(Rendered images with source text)
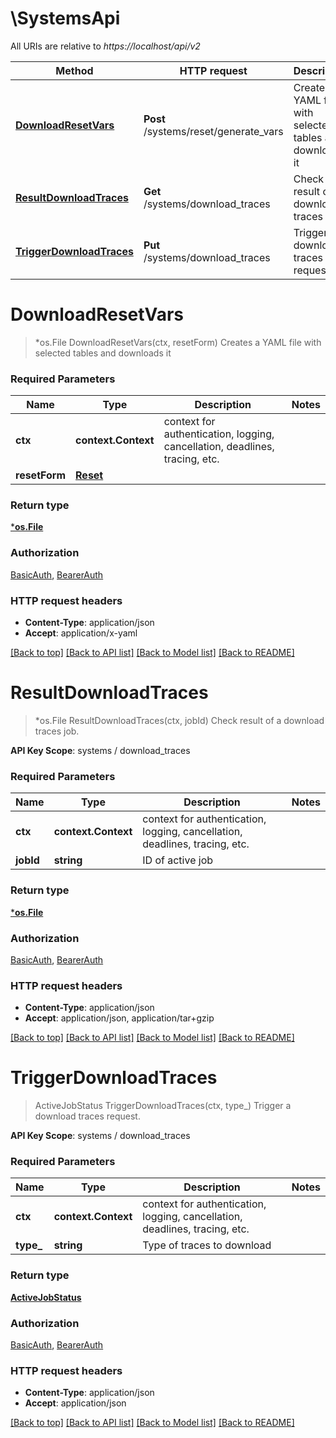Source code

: # \SystemsApi

All URIs are relative to *https://localhost/api/v2*

Method | HTTP request | Description
------------- | ------------- | -------------
[**DownloadResetVars**](SystemsApi.md#DownloadResetVars) | **Post** /systems/reset/generate_vars | Creates a YAML file with selected tables and downloads it
[**ResultDownloadTraces**](SystemsApi.md#ResultDownloadTraces) | **Get** /systems/download_traces | Check result of a download traces job.
[**TriggerDownloadTraces**](SystemsApi.md#TriggerDownloadTraces) | **Put** /systems/download_traces | Trigger a download traces request.


# **DownloadResetVars**
> *os.File DownloadResetVars(ctx, resetForm)
Creates a YAML file with selected tables and downloads it

### Required Parameters

Name | Type | Description  | Notes
------------- | ------------- | ------------- | -------------
 **ctx** | **context.Context** | context for authentication, logging, cancellation, deadlines, tracing, etc.
  **resetForm** | [**Reset**](Reset.md)|  | 

### Return type

[***os.File**](*os.File.md)

### Authorization

[BasicAuth](../README.md#BasicAuth), [BearerAuth](../README.md#BearerAuth)

### HTTP request headers

 - **Content-Type**: application/json
 - **Accept**: application/x-yaml

[[Back to top]](#) [[Back to API list]](../README.md#documentation-for-api-endpoints) [[Back to Model list]](../README.md#documentation-for-models) [[Back to README]](../README.md)

# **ResultDownloadTraces**
> *os.File ResultDownloadTraces(ctx, jobId)
Check result of a download traces job.

**API Key Scope**: systems / download_traces

### Required Parameters

Name | Type | Description  | Notes
------------- | ------------- | ------------- | -------------
 **ctx** | **context.Context** | context for authentication, logging, cancellation, deadlines, tracing, etc.
  **jobId** | **string**| ID of active job | 

### Return type

[***os.File**](*os.File.md)

### Authorization

[BasicAuth](../README.md#BasicAuth), [BearerAuth](../README.md#BearerAuth)

### HTTP request headers

 - **Content-Type**: application/json
 - **Accept**: application/json, application/tar+gzip

[[Back to top]](#) [[Back to API list]](../README.md#documentation-for-api-endpoints) [[Back to Model list]](../README.md#documentation-for-models) [[Back to README]](../README.md)

# **TriggerDownloadTraces**
> ActiveJobStatus TriggerDownloadTraces(ctx, type_)
Trigger a download traces request.

**API Key Scope**: systems / download_traces

### Required Parameters

Name | Type | Description  | Notes
------------- | ------------- | ------------- | -------------
 **ctx** | **context.Context** | context for authentication, logging, cancellation, deadlines, tracing, etc.
  **type_** | **string**| Type of traces to download | 

### Return type

[**ActiveJobStatus**](active_job_status.md)

### Authorization

[BasicAuth](../README.md#BasicAuth), [BearerAuth](../README.md#BearerAuth)

### HTTP request headers

 - **Content-Type**: application/json
 - **Accept**: application/json

[[Back to top]](#) [[Back to API list]](../README.md#documentation-for-api-endpoints) [[Back to Model list]](../README.md#documentation-for-models) [[Back to README]](../README.md)

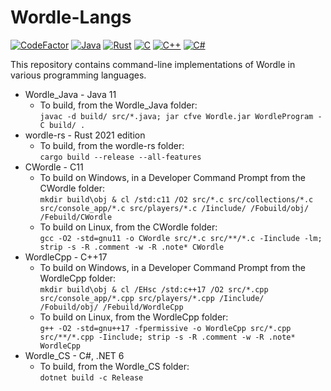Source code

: # Wordle-Langs

[![CodeFactor](https://www.codefactor.io/repository/github/the-mighty-mo/wordle-langs/badge)](https://www.codefactor.io/repository/github/the-mighty-mo/wordle-langs)
[![Java](https://github.com/the-mighty-mo/Wordle-Langs/actions/workflows/java.yml/badge.svg)](https://github.com/the-mighty-mo/Wordle-Langs/actions/workflows/java.yml)
[![Rust](https://github.com/the-mighty-mo/Wordle-Langs/actions/workflows/rust.yml/badge.svg)](https://github.com/the-mighty-mo/Wordle-Langs/actions/workflows/rust.yml)
[![C](https://github.com/the-mighty-mo/Wordle-Langs/actions/workflows/c.yml/badge.svg)](https://github.com/the-mighty-mo/Wordle-Langs/actions/workflows/c.yml)
[![C++](https://github.com/the-mighty-mo/Wordle-Langs/actions/workflows/cpp.yml/badge.svg)](https://github.com/the-mighty-mo/Wordle-Langs/actions/workflows/cpp.yml)
[![C#](https://github.com/the-mighty-mo/Wordle-Langs/actions/workflows/c%23.yml/badge.svg)](https://github.com/the-mighty-mo/Wordle-Langs/actions/workflows/c%23.yml)

This repository contains command-line implementations of Wordle in various programming languages.

- Wordle_Java - Java 11
  - To build, from the Wordle_Java folder:  
    `javac -d build/ src/*.java; jar cfve Wordle.jar WordleProgram -C build/ .`
- wordle-rs - Rust 2021 edition
  - To build, from the wordle-rs folder:  
    `cargo build --release --all-features`
- CWordle - C11
  - To build on Windows, in a Developer Command Prompt from the CWordle folder:  
    `mkdir build\obj & cl /std:c11 /O2 src/*.c src/collections/*.c src/console_app/*.c src/players/*.c /Iinclude/ /Fobuild/obj/ /Febuild/CWordle`
  - To build on Linux, from the CWordle folder:  
    `gcc -O2 -std=gnu11 -o CWordle src/*.c src/**/*.c -Iinclude -lm; strip -s -R .comment -w -R .note* CWordle`
- WordleCpp - C++17
  - To build on Windows, in a Developer Command Prompt from the WordleCpp folder:  
    `mkdir build\obj & cl /EHsc /std:c++17 /O2 src/*.cpp src/console_app/*.cpp src/players/*.cpp /Iinclude/ /Fobuild/obj/ /Febuild/WordleCpp`
  - To build on Linux, from the WordleCpp folder:  
    `g++ -O2 -std=gnu++17 -fpermissive -o WordleCpp src/*.cpp src/**/*.cpp -Iinclude; strip -s -R .comment -w -R .note* WordleCpp`
- Wordle_CS - C#, .NET 6
  - To build, from the Wordle_CS folder:  
    `dotnet build -c Release`
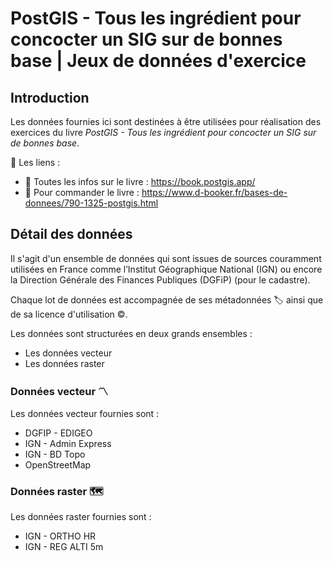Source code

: # PostGIS - Tous les ingrédient pour concocter un SIG sur de bonnes base | Jeux de données d'exercice

## Introduction
Les données fournies ici sont destinées à être utilisées pour réalisation des exercices du livre _PostGIS - Tous les ingrédient pour concocter un SIG sur de bonnes base_.

🔗 Les liens :
- 📖 Toutes les infos sur le livre : <https://book.postgis.app/>
- 🛒 Pour commander le livre : <https://www.d-booker.fr/bases-de-donnees/790-1325-postgis.html>


## Détail des données
Il s'agit d'un ensemble de données qui sont issues de sources couramment utilisées en France comme l’Institut Géographique National (IGN) ou encore la Direction Générale des Finances Publiques (DGFiP) (pour le cadastre).

Chaque lot de données est accompagnée de ses métadonnées 🏷️ ainsi que de sa licence d'utilisation ©️.

Les données sont structurées en deux grands ensembles :
- Les données vecteur
- Les données raster

### Données vecteur 〽️
Les données vecteur fournies sont :
- DGFIP - EDIGEO
- IGN - Admin Express
- IGN - BD Topo
- OpenStreetMap

### Données raster 🗺️
Les données raster fournies sont :
- IGN - ORTHO HR
- IGN - REG ALTI 5m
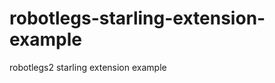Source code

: robotlegs-starling-extension-example
====================================

robotlegs2 starling extension example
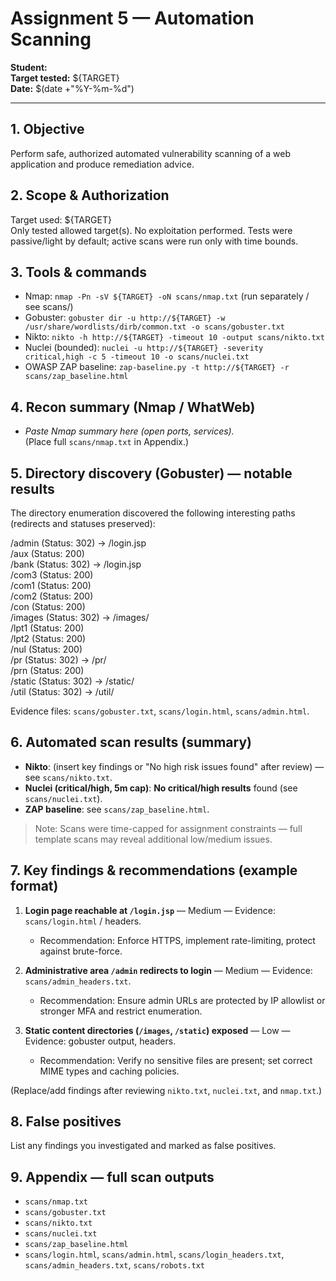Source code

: # Assignment 5 — Automation Scanning
**Student:** <Your Name>  
**Target tested:** ${TARGET}  
**Date:** $(date +"%Y-%m-%d")

---

## 1. Objective
Perform safe, authorized automated vulnerability scanning of a web application and produce remediation advice.

## 2. Scope & Authorization
Target used: ${TARGET}  
Only tested allowed target(s). No exploitation performed. Tests were passive/light by default; active scans were run only with time bounds.

## 3. Tools & commands
- Nmap: `nmap -Pn -sV ${TARGET} -oN scans/nmap.txt` (run separately / see scans/)
- Gobuster: `gobuster dir -u http://${TARGET} -w /usr/share/wordlists/dirb/common.txt -o scans/gobuster.txt`
- Nikto: `nikto -h http://${TARGET} -timeout 10 -output scans/nikto.txt`
- Nuclei (bounded): `nuclei -u http://${TARGET} -severity critical,high -c 5 -timeout 10 -o scans/nuclei.txt`
- OWASP ZAP baseline: `zap-baseline.py -t http://${TARGET} -r scans/zap_baseline.html`

## 4. Recon summary (Nmap / WhatWeb)
- _Paste Nmap summary here (open ports, services)._  
(Place full `scans/nmap.txt` in Appendix.)

## 5. Directory discovery (Gobuster) — notable results
The directory enumeration discovered the following interesting paths (redirects and statuses preserved):

/admin                (Status: 302) → /login.jsp  
/aux                  (Status: 200)  
/bank                 (Status: 302) → /login.jsp  
/com3                 (Status: 200)  
/com1                 (Status: 200)  
/com2                 (Status: 200)  
/con                  (Status: 200)  
/images               (Status: 302) → /images/  
/lpt1                 (Status: 200)  
/lpt2                 (Status: 200)  
/nul                  (Status: 200)  
/pr                   (Status: 302) → /pr/  
/prn                  (Status: 200)  
/static               (Status: 302) → /static/  
/util                 (Status: 302) → /util/

Evidence files: `scans/gobuster.txt`, `scans/login.html`, `scans/admin.html`.

## 6. Automated scan results (summary)
- **Nikto**: (insert key findings or "No high risk issues found" after review) — see `scans/nikto.txt`.  
- **Nuclei (critical/high, 5m cap)**: **No critical/high results** found (see `scans/nuclei.txt`).  
- **ZAP baseline**: see `scans/zap_baseline.html`.

> Note: Scans were time-capped for assignment constraints — full template scans may reveal additional low/medium issues.

## 7. Key findings & recommendations (example format)
1. **Login page reachable at `/login.jsp`** — Medium — Evidence: `scans/login.html` / headers.  
   - Recommendation: Enforce HTTPS, implement rate-limiting, protect against brute-force.

2. **Administrative area `/admin` redirects to login** — Medium — Evidence: `scans/admin_headers.txt`.  
   - Recommendation: Ensure admin URLs are protected by IP allowlist or stronger MFA and restrict enumeration.

3. **Static content directories (`/images`, `/static`) exposed** — Low — Evidence: gobuster output, headers.  
   - Recommendation: Verify no sensitive files are present; set correct MIME types and caching policies.

(Replace/add findings after reviewing `nikto.txt`, `nuclei.txt`, and `nmap.txt`.)

## 8. False positives
List any findings you investigated and marked as false positives.

## 9. Appendix — full scan outputs
- `scans/nmap.txt`  
- `scans/gobuster.txt`  
- `scans/nikto.txt`  
- `scans/nuclei.txt`  
- `scans/zap_baseline.html`  
- `scans/login.html`, `scans/admin.html`, `scans/login_headers.txt`, `scans/admin_headers.txt`, `scans/robots.txt`

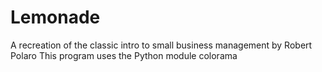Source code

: # Lemonade
A recreation of the classic intro to small business management by Robert Polaro
This program uses the Python module colorama
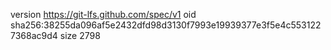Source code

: version https://git-lfs.github.com/spec/v1
oid sha256:38255da096af5e2432dfd98d3130f7993e19939377e3f5e4c5531227368ac9d4
size 2798
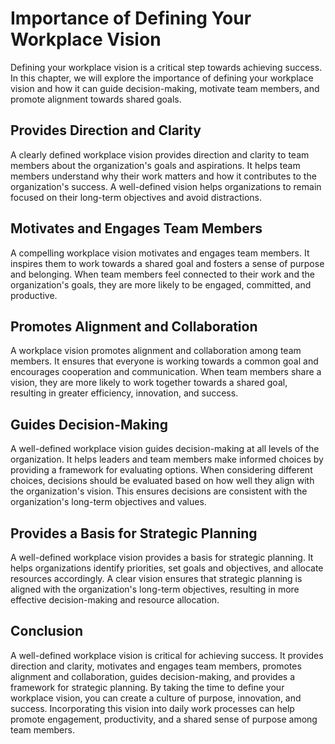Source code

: Importance of Defining Your Workplace Vision
=======================================================================================

Defining your workplace vision is a critical step towards achieving success. In this chapter, we will explore the importance of defining your workplace vision and how it can guide decision-making, motivate team members, and promote alignment towards shared goals.

Provides Direction and Clarity
------------------------------

A clearly defined workplace vision provides direction and clarity to team members about the organization's goals and aspirations. It helps team members understand why their work matters and how it contributes to the organization's success. A well-defined vision helps organizations to remain focused on their long-term objectives and avoid distractions.

Motivates and Engages Team Members
----------------------------------

A compelling workplace vision motivates and engages team members. It inspires them to work towards a shared goal and fosters a sense of purpose and belonging. When team members feel connected to their work and the organization's goals, they are more likely to be engaged, committed, and productive.

Promotes Alignment and Collaboration
------------------------------------

A workplace vision promotes alignment and collaboration among team members. It ensures that everyone is working towards a common goal and encourages cooperation and communication. When team members share a vision, they are more likely to work together towards a shared goal, resulting in greater efficiency, innovation, and success.

Guides Decision-Making
----------------------

A well-defined workplace vision guides decision-making at all levels of the organization. It helps leaders and team members make informed choices by providing a framework for evaluating options. When considering different choices, decisions should be evaluated based on how well they align with the organization's vision. This ensures decisions are consistent with the organization's long-term objectives and values.

Provides a Basis for Strategic Planning
---------------------------------------

A well-defined workplace vision provides a basis for strategic planning. It helps organizations identify priorities, set goals and objectives, and allocate resources accordingly. A clear vision ensures that strategic planning is aligned with the organization's long-term objectives, resulting in more effective decision-making and resource allocation.

Conclusion
----------

A well-defined workplace vision is critical for achieving success. It provides direction and clarity, motivates and engages team members, promotes alignment and collaboration, guides decision-making, and provides a framework for strategic planning. By taking the time to define your workplace vision, you can create a culture of purpose, innovation, and success. Incorporating this vision into daily work processes can help promote engagement, productivity, and a shared sense of purpose among team members.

→ **Work item**
All lines above containing the string "livre" are to be collected.

→ **Solved exercise**
Les données fournies ici sont destinées à être utilisées pour réalisation des exercices du livre _PostGIS - Tous les ingrédient pour concocter un SIG sur de bonnes base_.
- 📖 Toutes les infos sur le livre : <https://book.postgis.app/>
- 🛒 Pour commander le livre : <https://www.d-booker.fr/bases-de-donnees/790-1325-postgis.html>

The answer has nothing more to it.